## Assignment
When you reach the line with "- **Seaborn/Matplotlib** — визуализация." in the data below, begin printing lines exactly, and stop once the line with "- Без использования" has been printed.

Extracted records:
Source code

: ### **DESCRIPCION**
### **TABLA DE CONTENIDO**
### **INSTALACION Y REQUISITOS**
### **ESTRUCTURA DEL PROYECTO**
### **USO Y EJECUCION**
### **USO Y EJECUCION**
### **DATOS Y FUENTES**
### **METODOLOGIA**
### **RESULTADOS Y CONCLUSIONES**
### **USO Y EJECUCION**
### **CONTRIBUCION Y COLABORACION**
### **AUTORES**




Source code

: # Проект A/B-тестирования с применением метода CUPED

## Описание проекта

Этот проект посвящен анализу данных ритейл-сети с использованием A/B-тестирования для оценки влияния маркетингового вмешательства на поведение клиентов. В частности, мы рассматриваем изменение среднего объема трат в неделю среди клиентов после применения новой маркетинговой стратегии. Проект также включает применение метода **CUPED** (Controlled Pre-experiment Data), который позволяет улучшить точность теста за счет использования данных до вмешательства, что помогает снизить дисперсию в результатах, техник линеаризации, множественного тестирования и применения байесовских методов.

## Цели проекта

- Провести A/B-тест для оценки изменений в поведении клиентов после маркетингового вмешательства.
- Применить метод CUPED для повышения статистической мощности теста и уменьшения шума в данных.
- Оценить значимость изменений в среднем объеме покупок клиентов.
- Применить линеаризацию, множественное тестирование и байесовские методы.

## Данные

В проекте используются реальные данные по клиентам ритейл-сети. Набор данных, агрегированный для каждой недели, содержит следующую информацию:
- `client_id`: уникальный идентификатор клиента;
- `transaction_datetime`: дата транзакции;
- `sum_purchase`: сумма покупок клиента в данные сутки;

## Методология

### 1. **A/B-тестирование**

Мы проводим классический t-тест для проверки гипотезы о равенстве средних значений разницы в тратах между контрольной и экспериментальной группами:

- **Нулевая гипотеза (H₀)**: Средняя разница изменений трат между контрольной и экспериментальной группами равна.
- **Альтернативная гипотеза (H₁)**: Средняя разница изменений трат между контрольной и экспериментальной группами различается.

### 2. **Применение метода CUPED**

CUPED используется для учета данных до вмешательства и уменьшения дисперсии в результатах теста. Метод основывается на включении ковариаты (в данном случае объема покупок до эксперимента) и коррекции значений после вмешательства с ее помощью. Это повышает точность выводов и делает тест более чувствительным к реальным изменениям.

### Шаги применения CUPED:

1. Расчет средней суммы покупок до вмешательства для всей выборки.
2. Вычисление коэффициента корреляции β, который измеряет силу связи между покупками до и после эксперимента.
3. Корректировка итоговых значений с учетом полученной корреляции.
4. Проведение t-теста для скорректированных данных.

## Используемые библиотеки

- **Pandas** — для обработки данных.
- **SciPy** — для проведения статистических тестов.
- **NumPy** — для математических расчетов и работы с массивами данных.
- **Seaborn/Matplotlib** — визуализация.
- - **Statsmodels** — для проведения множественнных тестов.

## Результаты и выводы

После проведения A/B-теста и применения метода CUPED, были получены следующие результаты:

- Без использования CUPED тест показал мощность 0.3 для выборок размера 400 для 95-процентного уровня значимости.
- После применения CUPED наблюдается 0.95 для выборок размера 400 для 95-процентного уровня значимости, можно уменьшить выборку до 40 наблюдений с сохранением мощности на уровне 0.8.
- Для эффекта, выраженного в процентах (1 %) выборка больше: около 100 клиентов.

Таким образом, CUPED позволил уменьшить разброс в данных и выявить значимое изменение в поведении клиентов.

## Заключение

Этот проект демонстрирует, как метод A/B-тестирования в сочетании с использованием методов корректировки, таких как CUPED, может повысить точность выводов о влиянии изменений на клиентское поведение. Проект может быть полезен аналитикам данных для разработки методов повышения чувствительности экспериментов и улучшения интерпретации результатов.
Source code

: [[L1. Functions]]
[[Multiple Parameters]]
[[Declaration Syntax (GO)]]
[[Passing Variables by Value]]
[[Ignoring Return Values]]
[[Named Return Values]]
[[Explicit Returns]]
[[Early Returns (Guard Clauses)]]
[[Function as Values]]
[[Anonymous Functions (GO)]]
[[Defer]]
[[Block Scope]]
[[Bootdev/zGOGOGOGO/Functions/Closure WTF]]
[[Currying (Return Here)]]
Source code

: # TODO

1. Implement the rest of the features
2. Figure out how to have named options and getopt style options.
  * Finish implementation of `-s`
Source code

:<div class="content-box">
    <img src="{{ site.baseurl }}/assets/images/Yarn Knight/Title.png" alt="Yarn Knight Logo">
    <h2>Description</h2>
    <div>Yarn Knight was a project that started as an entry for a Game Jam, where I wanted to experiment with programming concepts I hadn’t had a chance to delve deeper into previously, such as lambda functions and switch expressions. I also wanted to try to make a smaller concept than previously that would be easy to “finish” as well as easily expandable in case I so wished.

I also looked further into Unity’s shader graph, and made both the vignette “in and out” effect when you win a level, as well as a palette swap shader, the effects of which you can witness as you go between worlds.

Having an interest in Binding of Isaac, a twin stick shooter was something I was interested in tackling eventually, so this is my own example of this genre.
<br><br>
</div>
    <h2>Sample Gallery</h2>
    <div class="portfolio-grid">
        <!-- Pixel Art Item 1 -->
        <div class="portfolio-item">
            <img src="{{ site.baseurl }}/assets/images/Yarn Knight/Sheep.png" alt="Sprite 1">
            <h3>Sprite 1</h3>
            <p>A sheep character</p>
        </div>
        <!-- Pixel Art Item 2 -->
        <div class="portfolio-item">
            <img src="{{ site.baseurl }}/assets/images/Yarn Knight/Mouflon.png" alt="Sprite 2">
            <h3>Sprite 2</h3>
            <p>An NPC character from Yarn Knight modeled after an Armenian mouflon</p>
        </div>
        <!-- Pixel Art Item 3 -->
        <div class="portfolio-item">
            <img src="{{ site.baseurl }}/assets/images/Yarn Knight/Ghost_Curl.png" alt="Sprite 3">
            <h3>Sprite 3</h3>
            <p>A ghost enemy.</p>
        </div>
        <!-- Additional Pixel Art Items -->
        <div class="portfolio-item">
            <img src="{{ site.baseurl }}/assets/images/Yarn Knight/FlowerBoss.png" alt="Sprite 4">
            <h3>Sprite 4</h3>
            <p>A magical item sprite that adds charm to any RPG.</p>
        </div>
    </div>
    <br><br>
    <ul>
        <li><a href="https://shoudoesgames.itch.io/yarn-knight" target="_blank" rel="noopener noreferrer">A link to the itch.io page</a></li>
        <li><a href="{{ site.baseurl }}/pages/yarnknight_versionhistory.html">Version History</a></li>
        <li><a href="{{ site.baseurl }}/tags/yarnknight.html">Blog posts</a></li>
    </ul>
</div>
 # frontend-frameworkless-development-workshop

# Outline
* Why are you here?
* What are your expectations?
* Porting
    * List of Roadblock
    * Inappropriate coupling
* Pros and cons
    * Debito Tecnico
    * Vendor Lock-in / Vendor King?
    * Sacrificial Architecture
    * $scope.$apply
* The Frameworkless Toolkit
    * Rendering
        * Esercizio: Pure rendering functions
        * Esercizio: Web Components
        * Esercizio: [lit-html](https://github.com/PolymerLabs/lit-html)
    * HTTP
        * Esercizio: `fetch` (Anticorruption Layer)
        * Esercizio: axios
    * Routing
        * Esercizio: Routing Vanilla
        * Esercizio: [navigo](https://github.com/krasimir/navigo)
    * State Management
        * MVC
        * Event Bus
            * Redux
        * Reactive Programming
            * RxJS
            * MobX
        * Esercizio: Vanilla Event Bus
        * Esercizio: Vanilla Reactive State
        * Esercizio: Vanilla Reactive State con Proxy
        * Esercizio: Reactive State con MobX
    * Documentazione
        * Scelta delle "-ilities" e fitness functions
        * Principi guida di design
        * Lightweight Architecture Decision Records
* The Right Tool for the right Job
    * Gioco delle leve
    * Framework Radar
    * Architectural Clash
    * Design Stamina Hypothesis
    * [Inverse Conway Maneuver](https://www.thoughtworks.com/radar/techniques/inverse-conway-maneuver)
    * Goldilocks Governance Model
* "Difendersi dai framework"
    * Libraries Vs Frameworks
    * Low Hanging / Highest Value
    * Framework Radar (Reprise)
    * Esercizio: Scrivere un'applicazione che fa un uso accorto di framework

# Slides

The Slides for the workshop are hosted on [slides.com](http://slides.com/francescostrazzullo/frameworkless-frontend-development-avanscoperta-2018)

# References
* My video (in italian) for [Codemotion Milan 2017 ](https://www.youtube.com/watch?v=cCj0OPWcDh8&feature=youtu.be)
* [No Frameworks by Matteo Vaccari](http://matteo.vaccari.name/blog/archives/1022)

## Expected output
- **Seaborn/Matplotlib** — визуализация.
- - **Statsmodels** — для проведения множественнных тестов.

## Результаты и выводы

После проведения A/B-теста и применения метода CUPED, были получены следующие результаты:

- Без использования CUPED тест показал мощность 0.3 для выборок размера 400 для 95-процентного уровня значимости.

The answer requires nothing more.